John Holbo: Russell Jacoby Against the Buzzwords: ‘Russell Jacoby… in “Tablet”… approvingly retweeted by Richard Dawkins, then by Elon Musk…. I’m sympathetic to Jacoby’s old line… ‘theory’ silliness… in the 80’s-90’s… perverse incentives… for doing ‘philosophy’ badly in various ways. This was not good…. But… as Jacoby himself used to acknowledge… pretend[ing] ‘ivory tower-types being eccentric’ = ‘barbarians at the gates of western civ’ is one more funny, bug-in-his-ear character in some David Lodge novel. But now Jacoby’s updated his script… these leftists don’t even have power in the Ivory Tower!—they don’t have jobs! they are bitter baristas! resentful HR drones!—that makes them so dangerous!… Their weakness is their terrible strength!… The black comedy quality of this twist—surely this is shaping up [as] a sad David Lodge novel...
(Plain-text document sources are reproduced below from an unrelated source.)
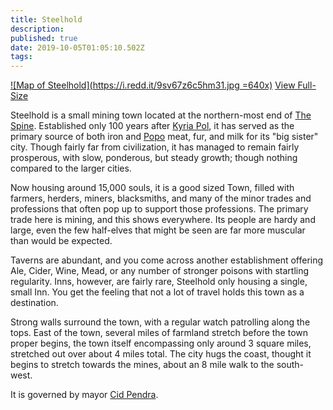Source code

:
 ```yaml
---
title: Steelhold
description: 
published: true
date: 2019-10-05T01:05:10.502Z
tags: 
---
```


[![Map of Steelhold](https://i.redd.it/9sv67z6c5hm31.jpg =640x)](https://i.redd.it/9sv67z6c5hm31.jpg)
[<i class="mdi mdi-magnify-plus-outline"></i>View Full-Size](https://i.redd.it/9sv67z6c5hm31.jpg)

Steelhold is a small mining town located at the northern-most end of [The Spine](/locations/the-spine). Established only 100 years after [Kyria Pol](/locations/kyria-pol), it has served as the primary source of both iron and [Popo](/creatures/herbavores/popo) meat, fur, and milk for its "big sister" city. Though fairly far from civilization, it has managed to remain fairly prosperous, with slow, ponderous, but steady growth; though nothing compared to the larger cities.

Now housing around 15,000 souls, it is a good sized Town, filled with farmers, herders, miners, blacksmiths, and many of the minor trades and professions that often pop up to support those professions. The primary trade here is mining, and this shows everywhere. Its people are hardy and large, even the few half-elves that might be seen are far more muscular than would be expected.

Taverns are abundant, and you come across another establishment offering Ale, Cider, Wine, Mead, or any number of stronger poisons with startling regularity. Inns, however, are fairly rare, Steelhold only housing a single, small Inn. You get the feeling that not a lot of travel holds this town as a destination.

Strong walls surround the town, with a regular watch patrolling along the tops. East of the town, several miles of farmland stretch before the town proper begins, the town itself encompassing only around 3 square miles, stretched out over about 4 miles total. The city hugs the coast, thought it begins to stretch towards the mines, about an 8 mile walk to the south-west.

It is governed by mayor [Cid Pendra](/people/cid-pendra).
And this is the illustration Russell Jacoby chooses to illustrate his article:

Oohhh… kaaaayyyy…

Who is this guy?

I did, long ago, read a very nice, book by Russell Jacoby called Dialectic of Defeat: Contours of Western Marxism. It was worthwhile, even if written in embarrassingly crude-and-creaky New Leftese.

Jacoby’s work did cast a long shadow not on my contribution but on some of the other contributions than mine to our 2016 conference volume Public Intellectuals in the Global Arena: Professors or Pundits?

I do remember Dan Drezner citing Jacoby’s The Last Intellectuals: American Culture in the Age of Academe in his 2017 The Ideas Industry.

Scanning my hard disk, I see his name come up in a few of my notes. So: someone who took the Long March from New Left (“I was part of a Boston bookstore ‘collective’ that interminably discussed everything from the titles the store should stock to the details of our lives…”) to, today, the Paleolithic Right:

Russell Jacoby: The Takeover: Self-righteous professors have spawned self-righteous students and unleashed them into the public square: ‘The leftists who would have vanished as assistant professors in conferences on narratology and gender fluidity or disappeared as law professors with unreadable essays on misogynist hegemony and intersectionality have been pushed out into the larger culture… staff the ballooning diversity and inclusion commissariats that assault us…. Buzz words of the campus—diversity, inclusion, microaggression, power differential, white privilege, group safety—have become the buzz words in public life. Already confusing on campus, they become noxious off campus…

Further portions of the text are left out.